> [What you are asked to do] In the entries that follow, how many lines contain the word "renders"? Answer with the number only.

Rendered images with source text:
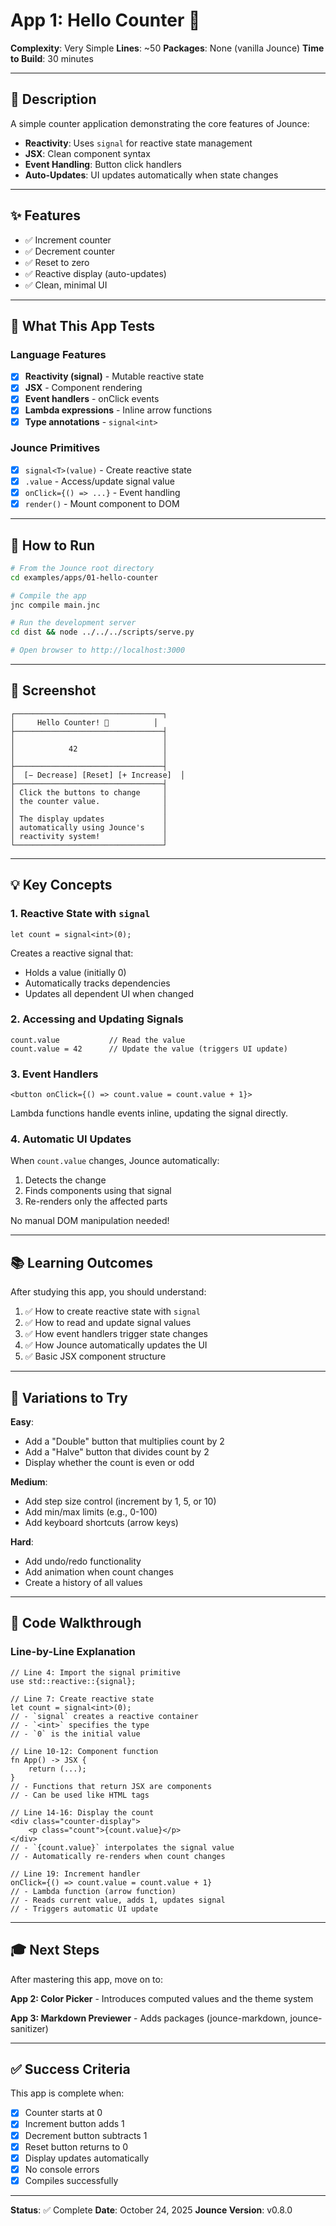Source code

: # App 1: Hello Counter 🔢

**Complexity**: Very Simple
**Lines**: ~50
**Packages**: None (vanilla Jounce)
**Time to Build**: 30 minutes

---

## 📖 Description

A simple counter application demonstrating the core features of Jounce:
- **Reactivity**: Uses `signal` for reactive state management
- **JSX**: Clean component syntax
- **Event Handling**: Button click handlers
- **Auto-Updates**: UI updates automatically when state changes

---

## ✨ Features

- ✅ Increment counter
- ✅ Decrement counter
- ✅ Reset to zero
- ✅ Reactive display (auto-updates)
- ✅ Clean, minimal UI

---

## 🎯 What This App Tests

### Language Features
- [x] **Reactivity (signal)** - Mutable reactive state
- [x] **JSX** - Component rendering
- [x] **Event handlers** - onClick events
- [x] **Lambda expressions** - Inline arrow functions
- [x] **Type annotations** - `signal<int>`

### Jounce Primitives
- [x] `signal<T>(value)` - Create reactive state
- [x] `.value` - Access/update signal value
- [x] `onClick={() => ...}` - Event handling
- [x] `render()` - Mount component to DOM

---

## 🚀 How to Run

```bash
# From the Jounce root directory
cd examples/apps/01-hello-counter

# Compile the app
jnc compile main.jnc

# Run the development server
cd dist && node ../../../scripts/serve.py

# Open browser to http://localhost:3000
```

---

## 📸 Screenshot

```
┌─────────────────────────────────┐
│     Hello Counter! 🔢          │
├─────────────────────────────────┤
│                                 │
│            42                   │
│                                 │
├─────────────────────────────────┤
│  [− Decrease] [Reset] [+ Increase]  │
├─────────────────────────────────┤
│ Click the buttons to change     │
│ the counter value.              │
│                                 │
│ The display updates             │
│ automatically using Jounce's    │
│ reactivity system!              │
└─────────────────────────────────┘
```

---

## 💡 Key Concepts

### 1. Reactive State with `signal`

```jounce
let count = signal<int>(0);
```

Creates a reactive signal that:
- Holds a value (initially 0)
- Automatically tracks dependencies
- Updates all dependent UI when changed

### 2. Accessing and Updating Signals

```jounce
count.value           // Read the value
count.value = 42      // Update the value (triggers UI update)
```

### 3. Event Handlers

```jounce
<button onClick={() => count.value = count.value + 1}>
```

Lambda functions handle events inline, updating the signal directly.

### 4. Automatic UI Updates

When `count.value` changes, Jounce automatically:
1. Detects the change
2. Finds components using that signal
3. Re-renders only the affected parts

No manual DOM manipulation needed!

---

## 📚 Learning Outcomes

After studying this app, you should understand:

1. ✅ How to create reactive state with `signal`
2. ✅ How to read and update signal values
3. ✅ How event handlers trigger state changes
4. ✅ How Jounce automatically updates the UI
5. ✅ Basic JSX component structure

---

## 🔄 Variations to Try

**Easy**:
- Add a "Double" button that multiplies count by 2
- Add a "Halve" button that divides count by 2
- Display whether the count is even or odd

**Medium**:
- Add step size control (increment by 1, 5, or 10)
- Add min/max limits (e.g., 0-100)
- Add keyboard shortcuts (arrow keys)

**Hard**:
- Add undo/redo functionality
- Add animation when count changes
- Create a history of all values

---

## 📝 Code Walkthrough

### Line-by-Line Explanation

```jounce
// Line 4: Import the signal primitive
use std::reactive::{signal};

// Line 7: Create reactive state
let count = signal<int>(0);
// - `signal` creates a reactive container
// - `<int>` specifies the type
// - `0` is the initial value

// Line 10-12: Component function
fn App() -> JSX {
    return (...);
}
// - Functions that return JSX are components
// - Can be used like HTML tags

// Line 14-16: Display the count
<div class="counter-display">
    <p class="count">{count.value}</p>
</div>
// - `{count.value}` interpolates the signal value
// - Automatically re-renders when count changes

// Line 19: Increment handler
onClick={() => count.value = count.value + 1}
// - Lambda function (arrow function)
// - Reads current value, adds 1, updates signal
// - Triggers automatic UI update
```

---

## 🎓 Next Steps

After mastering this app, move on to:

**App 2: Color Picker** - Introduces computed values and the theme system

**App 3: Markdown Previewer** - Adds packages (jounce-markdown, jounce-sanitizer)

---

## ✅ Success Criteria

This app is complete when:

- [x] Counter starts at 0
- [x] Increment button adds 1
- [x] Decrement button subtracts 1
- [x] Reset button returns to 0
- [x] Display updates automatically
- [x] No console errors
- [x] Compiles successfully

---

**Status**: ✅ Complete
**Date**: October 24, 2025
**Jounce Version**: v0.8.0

> [Exercise solution] 2